Define $G_2 = [G, G]$ and $G_{i+1} = [G_i, G]$ for each $i \geq 2$. Define $Z_1 =Z(G)$ and $Z_{i+1}$ is the unique subgroup of $G$ such that $Z_{i+1}/Z_i = Z(G/Z_i)$ for each $i \geq 1$.
Let $p$ be a prime and $G$ a group of order $p^n$. Assume that $n$ is the smallest positive integer such that $G_n = 1$. Show that $G_{n-i} = Z_i$ for all $i$.
I know why $G_{n-i} \subseteq Z_i$. But, how can I prove that $Z_i \subseteq G_{n-i}$? Thanks!
We have $Z_{n-1}=G$ with $$Z_{0},Z_{1}, ... ,Z_{n-1}$$ being $n$ distinct subgroups of $G$.

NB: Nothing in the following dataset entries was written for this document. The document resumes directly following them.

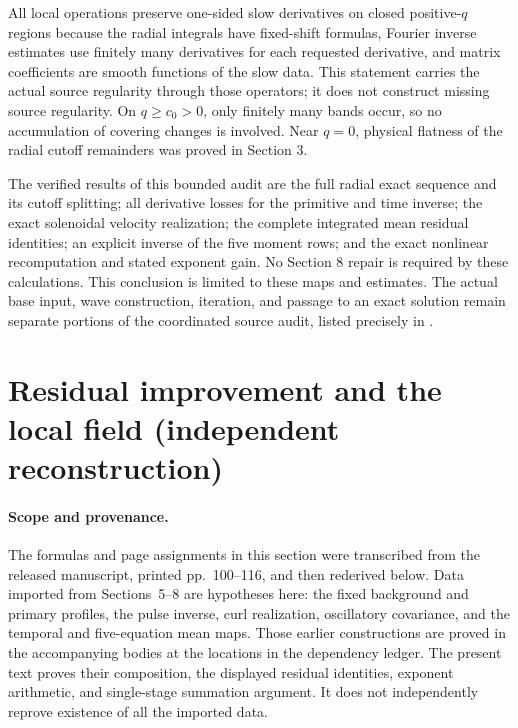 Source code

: \documentclass[10pt,a4paper]{article}
\begin{document}
All local operations preserve one-sided slow derivatives on closed positive-\(q\) regions because the radial integrals have fixed-shift formulas, Fourier inverse estimates use finitely many derivatives for each requested derivative, and matrix coefficients are smooth functions of the slow data. This statement carries the actual source regularity through those operators; it does not construct missing source regularity. On \(q\ge c_0>0\), only finitely many bands occur, so no accumulation of covering changes is involved. Near \(q=0\), physical flatness of the radial cutoff remainders was proved in Section 3.

The verified results of this bounded audit are the full radial exact sequence and its cutoff splitting; all derivative losses for the primitive and time inverse; the exact solenoidal velocity realization; the complete integrated mean residual identities; an explicit inverse of the five moment rows; and the exact nonlinear recomputation and stated exponent gain. No Section 8 repair is required by these calculations. This conclusion is limited to these maps and estimates. The actual base input, wave construction, iteration, and passage to an exact solution remain separate portions of the coordinated source audit, listed precisely in \texttt{}.


\section{Residual improvement and the local field (independent reconstruction)}
\label{sec:stage9}

\paragraph{Scope and provenance.}
The formulas and page assignments in this section were transcribed from the
released manuscript, printed pp.~100--116, and then rederived below.  Data
imported from Sections~5--8 are hypotheses here: the fixed background and
primary profiles, the pulse inverse, curl realization, oscillatory covariance,
and the temporal and five-equation mean maps. Those earlier constructions
are proved in the accompanying bodies at the locations in the dependency
ledger. The present text proves their composition, the displayed residual
identities, exponent arithmetic, and single-stage summation argument.
It does not independently reprove existence of all the imported data.
\end{document}
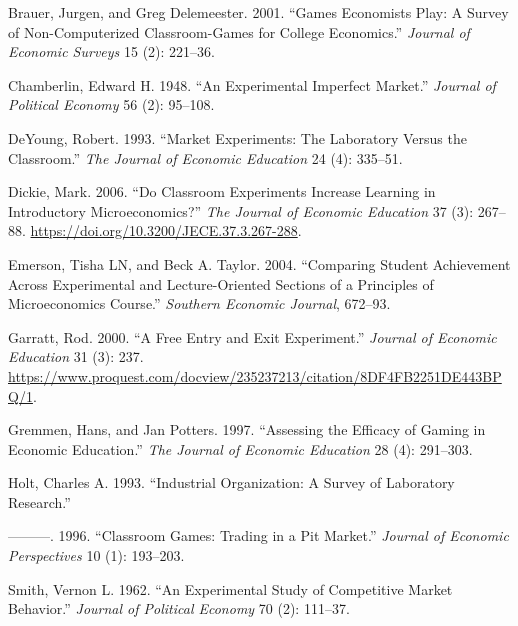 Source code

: \documentclass[
]{article}
\newlength{\cslhangindent}
\newlength{\cslentryspacingunit} %
\newenvironment{CSLReferences}[2] %
 {%
  \setlength{\parindent}{0pt}
  \ifodd #1
  \let\oldpar\par
  \def\par{\hangindent=\cslhangindent\oldpar}
  \fi
  \setlength{\parskip}{#2\cslentryspacingunit}
 }%
 {}
\begin{document}
\hypertarget{refs}{}
\begin{CSLReferences}{1}{0}
\leavevmode{}%
Brauer, Jurgen, and Greg Delemeester. 2001. {``Games Economists Play:
{A} Survey of Non-Computerized Classroom-Games for College Economics.''}
\emph{Journal of Economic Surveys} 15 (2): 221--36.

\leavevmode{}%
Chamberlin, Edward H. 1948. {``An Experimental Imperfect Market.''}
\emph{Journal of Political Economy} 56 (2): 95--108.

\leavevmode{}%
DeYoung, Robert. 1993. {``Market Experiments: {The} Laboratory Versus
the Classroom.''} \emph{The Journal of Economic Education} 24 (4):
335--51.

\leavevmode{}%
Dickie, Mark. 2006. {``Do {Classroom} {Experiments} {Increase}
{Learning} in {Introductory} {Microeconomics}?''} \emph{The Journal of
Economic Education} 37 (3): 267--88.
\url{https://doi.org/10.3200/JECE.37.3.267-288}.

\leavevmode{}%
Emerson, Tisha LN, and Beck A. Taylor. 2004. {``Comparing Student
Achievement Across Experimental and Lecture-Oriented Sections of a
Principles of Microeconomics Course.''} \emph{Southern Economic
Journal}, 672--93.

\leavevmode{}%
Garratt, Rod. 2000. {``A Free Entry and Exit Experiment.''}
\emph{Journal of Economic Education} 31 (3): 237.
\url{https://www.proquest.com/docview/235237213/citation/8DF4FB2251DE443BPQ/1}.

\leavevmode{}%
Gremmen, Hans, and Jan Potters. 1997. {``Assessing the Efficacy of
Gaming in Economic Education.''} \emph{The Journal of Economic
Education} 28 (4): 291--303.

\leavevmode{}%
Holt, Charles A. 1993. {``Industrial {Organization}: {A} {Survey} of
{Laboratory} {Research}.''}

\leavevmode{}%
---------. 1996. {``Classroom Games: {Trading} in a Pit Market.''}
\emph{Journal of Economic Perspectives} 10 (1): 193--203.

\leavevmode{}%
Smith, Vernon L. 1962. {``An Experimental Study of Competitive Market
Behavior.''} \emph{Journal of Political Economy} 70 (2): 111--37.


\end{CSLReferences}
\end{document}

Provided $n>1$, $Z_{n-1}/Z_{n-2}$ cannot be cyclic and so $|Z_{i}|=p^i$ for $0\le i\le n-2$.
You know that, for $2\le i\le n$, each $G_{i} \subseteq Z_{n-i}$ and these $G_{i}$ are also distinct. Therefore each $|G_{i}|=p^{n-i}$ and so, for all $i$, $G_{i} =Z_{n-i}$.